I’d love to not worry about having to stick to a GF diet. But it’s not that simple. There is no magic pill for Celiac disease. All we can do is avoid ingesting gluten (the protein found in wheat, rye, barley, and triticale). So in the face of what I see as some widescale misinformation about people with Celiac disease who have no choice but to stick to a Gluten-Free Diet, no matter how others abuse it, I wanted to dispel some of the misconceptions.
I’m not “picky.”
If I could, I’d eat all the pizza. I’d drink the beer. I’d devour the chocolate cake.
Well, perhaps I am particular when it comes to things like wine, art, and words. But I love food. And I cherish the chance to try new things. I don’t avoid gluten-filled foods because I’m “picky.” If I could, I’d eat all the pizza. I’d drink the beer. I’d devour the chocolate cake. I’d go to Italy and bury myself in a giant bowl of handmade pasta. But I can’t. If I ingest even a small bit of gluten, it will trigger an autoimmune response and my body will essentially attack itself, causing severe headaches, inflammation, exhaustion, and damage to my intestinal villi (the tiny projections found on the folds of the small intestine, responsible for absorption of nutrients).
I’m not on a weight-loss diet, and I can’t “cheat.”
If this were a diet by choice, I’d have happily ditched it long ago! It’s not the calories I’m concerned with; it’s the chaos and damage gluten causes my body that keeps me from “just having one bite” of my grandmother’s award-worthy apple pie, my mom’s best banana bread, and that delicious dessert you spent all day baking. Trust me, I want to taste them all. But doing so will cause much more than a calorie gain; the reaction to the gluten protein will inflict actual pain.
I’d prefer not to talk about what happens if I eat gluten.

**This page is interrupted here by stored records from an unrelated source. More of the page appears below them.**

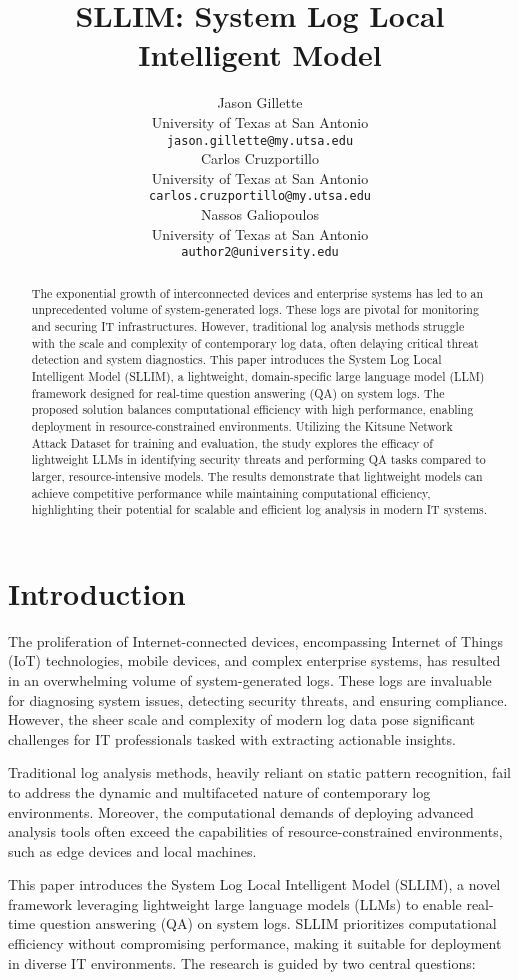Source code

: \documentclass[11pt]{article}
\title{SLLIM: System Log Local Intelligent Model}
\author{Jason Gillette \\
  University of Texas at San Antonio \\
  \texttt{jason.gillette@my.utsa.edu} \\\And
  Carlos Cruzportillo \\
  University of Texas at San Antonio \\
  \texttt{carlos.cruzportillo@my.utsa.edu} \\\And
  Nassos Galiopoulos \\
  University of Texas at San Antonio \\
  \texttt{author2@university.edu} \\
}
\begin{document}
\maketitle

\begin{abstract}
The exponential growth of interconnected devices and enterprise systems has led to an unprecedented volume of system-generated logs. These logs are pivotal for monitoring and securing IT infrastructures. However, traditional log analysis methods struggle with the scale and complexity of contemporary log data, often delaying critical threat detection and system diagnostics. This paper introduces the System Log Local Intelligent Model (SLLIM), a lightweight, domain-specific large language model (LLM) framework designed for real-time question answering (QA) on system logs. The proposed solution balances computational efficiency with high performance, enabling deployment in resource-constrained environments. Utilizing the Kitsune Network Attack Dataset for training and evaluation, the study explores the efficacy of lightweight LLMs in identifying security threats and performing QA tasks compared to larger, resource-intensive models. The results demonstrate that lightweight models can achieve competitive performance while maintaining computational efficiency, highlighting their potential for scalable and efficient log analysis in modern IT systems.
\end{abstract}
\section{Introduction}
The proliferation of Internet-connected devices, encompassing Internet of Things (IoT) technologies, mobile devices, and complex enterprise systems, has resulted in an overwhelming volume of system-generated logs. These logs are invaluable for diagnosing system issues, detecting security threats, and ensuring compliance. However, the sheer scale and complexity of modern log data pose significant challenges for IT professionals tasked with extracting actionable insights.

Traditional log analysis methods, heavily reliant on static pattern recognition, fail to address the dynamic and multifaceted nature of contemporary log environments. Moreover, the computational demands of deploying advanced analysis tools often exceed the capabilities of resource-constrained environments, such as edge devices and local machines.

This paper introduces the System Log Local Intelligent Model (SLLIM), a novel framework leveraging lightweight large language models (LLMs) to enable real-time question answering (QA) on system logs. SLLIM prioritizes computational efficiency without compromising performance, making it suitable for deployment in diverse IT environments. The research is guided by two central questions:
\end{document}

It’s not you; it’s me. People with Celiac experience a variety of symptoms when they ingest gluten. I do appreciate that you want to understand more about this disease, but I’d prefer to spare us both the gory details, especially if it comes up over dinner. I don’t want to leave you totally hanging, so think of it like this: Have you ever had really bad food poisoning? How did you feel? What was your body’s reaction? Not the best topic for a dinner conversation! Add to that a headache, fatigue, inflammation, and damage to the small intestine, then multiply all of the above by about five days—that’s what it’s like if I eat gluten.
I would rather go hungry than risk getting sick or inconveniencing you.

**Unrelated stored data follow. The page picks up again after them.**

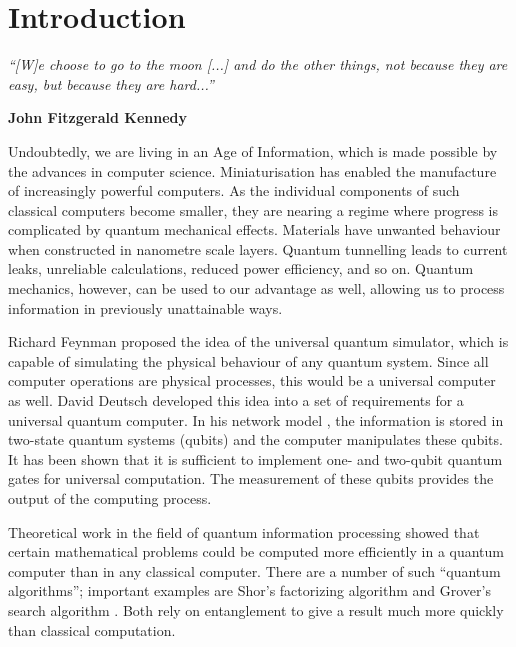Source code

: \setcounter{chapter}{0} %
\chapter{Introduction}
\label{chapter:introduction}

\setlength{\epigraphrule}{0pt}
\renewcommand{\epigraphflush}{center}
\setlength{\epigraphwidth}{11cm}
\epigraph{\textit{``[W]e choose to go to the moon [...] and do the other things, not because they are easy, but because they are hard...''}}{\textbf{John Fitzgerald Kennedy}}

Undoubtedly, we are living in an Age of Information, which is made possible by the advances in computer science. Miniaturisation has enabled the manufacture of increasingly powerful computers. As the individual components of such classical computers become smaller, they are nearing a regime where progress is complicated by quantum mechanical effects. Materials have unwanted behaviour when constructed in nanometre scale layers. Quantum tunnelling leads to current leaks, unreliable calculations, reduced power efficiency, and so on. Quantum mechanics, however, can be used to our advantage as well, allowing us to process information in previously unattainable ways. 

Richard Feynman \cite{Feynman1982,Feynman1986} proposed the idea of the universal quantum simulator, which is capable of simulating the physical behaviour of any quantum system. Since all computer operations are physical processes, this would be a universal computer as well. David Deutsch \cite{Deutsch1989} developed this idea into a set of requirements for a universal quantum computer. In his network model \cite{Deutsch1989}, the information is stored in two-state quantum systems (qubits) and the computer manipulates these qubits. It has been shown \cite{Barenco1995,Sleator1995} that it is sufficient to implement one- and two-qubit quantum gates for universal computation. The measurement of these qubits provides the output of the computing process.

Theoretical work in the field of quantum information processing showed that certain mathematical problems could be computed more efficiently in a quantum computer than in any classical computer. There are a number of such ``quantum algorithms''; important examples are Shor's factorizing algorithm \cite{Shor1994} and Grover's search algorithm \cite{Grover1997}. Both rely on entanglement to give a result much more quickly than classical computation.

Now that you know what happens if I eat gluten, you can understand why I avoid it at all costs. That’s fairly easy to do when I am cooking at home, but restaurants and social events are landmines for Celiac sufferers. Catering staff are often temp hires with limited knowledge of what’s actually in the dishes they’re serving. Chefs may be unavailable for questions during their shift or not even on site during an event. I am always hesitant to ask people to accommodate me. Event planners and brides-to-be already have their plate full, and I don’t want to pile on any more special requests. But when I don’t communicate my food restrictions, I am left with limited or no safe food options. So when I attend big events and weddings, I may go the whole day without eating a meal because the consequences of ingesting gluten are not worth the risk. And this is why…
I pack snacks in my purse like a chipmunk in its cheeks.
Open up any of my bags or purses and you’ll likely find nut and fruit bars, chips, and other non-perishable snacks—or at least remnants of them. Depending on where I am in the world, gluten-free foods aren’t always readily available. And going long periods of time without eating can trigger headaches, even in people that don’t live with an autoimmune disease. For Celiac sufferers, those headaches can be much more severe. Folks with Celiac disease often endure frequent migraine attacks. I experience a rare and debilitating type of migraine attack that mimics a stroke, so I’ve learned to pack snacks, whether I am just traveling to a nearby town or flying to a foreign country. This munchies-hoarding habit has become so obvious (and amusing) to my traveling companions, it even earned me the nickname “squirrel” while on safari in South Africa.
It runs in the family.
Celiac disease is hereditary, and it is particularly prevalent in Ireland, due in part to the history of gluten (or lack of) in Irish diets prior to the famine. I am nearly 50% Irish but didn’t realize I shared so much more than my green eyes, fair skin, and freckles with my ancestors until I visited Ireland a couple of years ago. Nearly every restaurant had a Celiac menu, and no one batted an eye at my requests for gluten-free foods.
I’ve eaten bread.
You can’t judge a gluten-free person by their gluten-filled past.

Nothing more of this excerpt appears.